Der Branche gehen die Arbeitskräfte aus. Das liegt nicht nur daran, dass mehr gedreht wird. ­­Einige kehren der Branche einfach den Rücken. Warum? Ein Erfahrungsbericht mit Vorschlägen. | Foto © Archiv

Ich bin jetzt seit über zehn Jahren beim Film. Ich habe mit 17 mein erstes Praktikum gemacht und wusste sofort: Da will ich hin! Die Mischung zwischen laufender Baustelle und Kunst, der Rhythmus, der Typ Mensch, der sich für den Beruf entscheidet – das traf alles meinen Geschmack. Man verdient, subjektiv betrachtet, nicht schlecht, kann im Winter ein paar Wochen wegfahren ohne zu befürchten, den Job zu verlieren, und es ist äußerst vielfältig und abwechslungsreich. Aber der Schein trügt und nicht zu knapp. Vielleicht war ich noch zu jung, um das endlose Spiel zu durchschauen. Vielleicht habe ich mich auch von den unzähligen Wichtigtuern blenden lassen. Den Weitblick hatte ich auf jeden Fall nicht, und jetzt stehe ich da ohne Ausbildung, ohne Abschluss, mit einer Berufsbezeichnung, die man „Set-Aufnahmeleitung“ nennt, und mit der ich woanders nichts anfangen kann. 

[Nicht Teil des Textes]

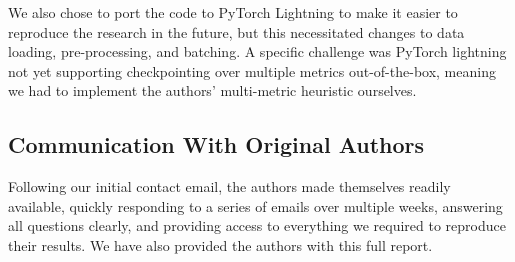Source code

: We also chose to port the code to PyTorch Lightning to make it easier to reproduce the research in the future, but this necessitated changes to data loading, pre-processing, and batching. A specific challenge was PyTorch lightning not yet supporting checkpointing over multiple metrics out-of-the-box, meaning we had to implement the authors' multi-metric heuristic ourselves.

\subsection{Communication With Original Authors}

Following our initial contact email, the authors made themselves readily available, quickly responding to a series of emails over multiple weeks, answering all questions clearly, and providing access to everything we required to reproduce their results. We have also provided the authors with this full report.

\newpage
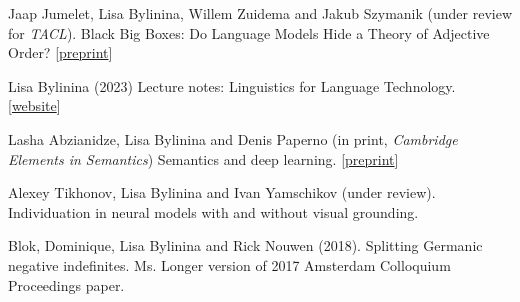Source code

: \documentclass[12pt,letterpaper]{article}
\begin{document}
\small{
\begin{hangparas}{.25in}{1} 


%

\vspace{1mm} 

Jaap Jumelet, Lisa Bylinina, Willem Zuidema and Jakub Szymanik (under review for {\it TACL}). Black Big Boxes: Do Language Models Hide a Theory of Adjective Order? [\href{https://arxiv.org/abs/2407.02136}{preprint}]

\vspace{1mm} 

Lisa Bylinina (2023) Lecture notes: Linguistics for Language Technology. [\href{https://bylinina.github.io/ling_course/}{website}] 

\vspace{1mm} 

Lasha Abzianidze, Lisa Bylinina and Denis Paperno (in print, {\it Cambridge Elements in Semantics}) Semantics and deep learning. [\href{https://ling.auf.net/lingbuzz/007736}{preprint}]

\vspace{1mm} 

Alexey Tikhonov, Lisa Bylinina and Ivan Yamschikov (under review). Individuation in neural models with and without visual grounding.

\vspace{1mm} 


\vspace{1mm} 

%

Blok, Dominique, Lisa Bylinina and Rick Nouwen (2018). Splitting Germanic negative indefinites. Ms. Longer version of 2017 Amsterdam Colloquium Proceedings paper.

\vspace{1mm} 


\end{hangparas}}
\end{document}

Meine berufliche Hinrichtung fand allerdings erst statt, als ich Mutter wurde. Es fing schon damit an, dass mir die Elternzeit durch die Agentur für Arbeit nicht anerkannt wurde, weil ich nicht „unmittelbar vor dem Mutterschutz“ sozialversicherungspflichtig war. Zwischen dem Zeitkonto und dem Mutterschutz lagen etwa zwei Wochen. Ich stand also da mit einem einjährigen Kind, ohne Anspruch auf Arbeitslosengeld. Der Gedanke, wieder in den Job einzusteigen, als wäre nichts gewesen, war absurd: tariflich festgelegte 13-Stunden-Tage (2016), Reisebereitschaft, Bereitschaft zur Arbeit an Wochenenden und Feiertagen sowie Nachtarbeit, kurzfristige und absolute Verfügbarkeit. Das mag alles machbar sein, wenn man ungebunden ist, aber mit Kindern ist das unmöglich.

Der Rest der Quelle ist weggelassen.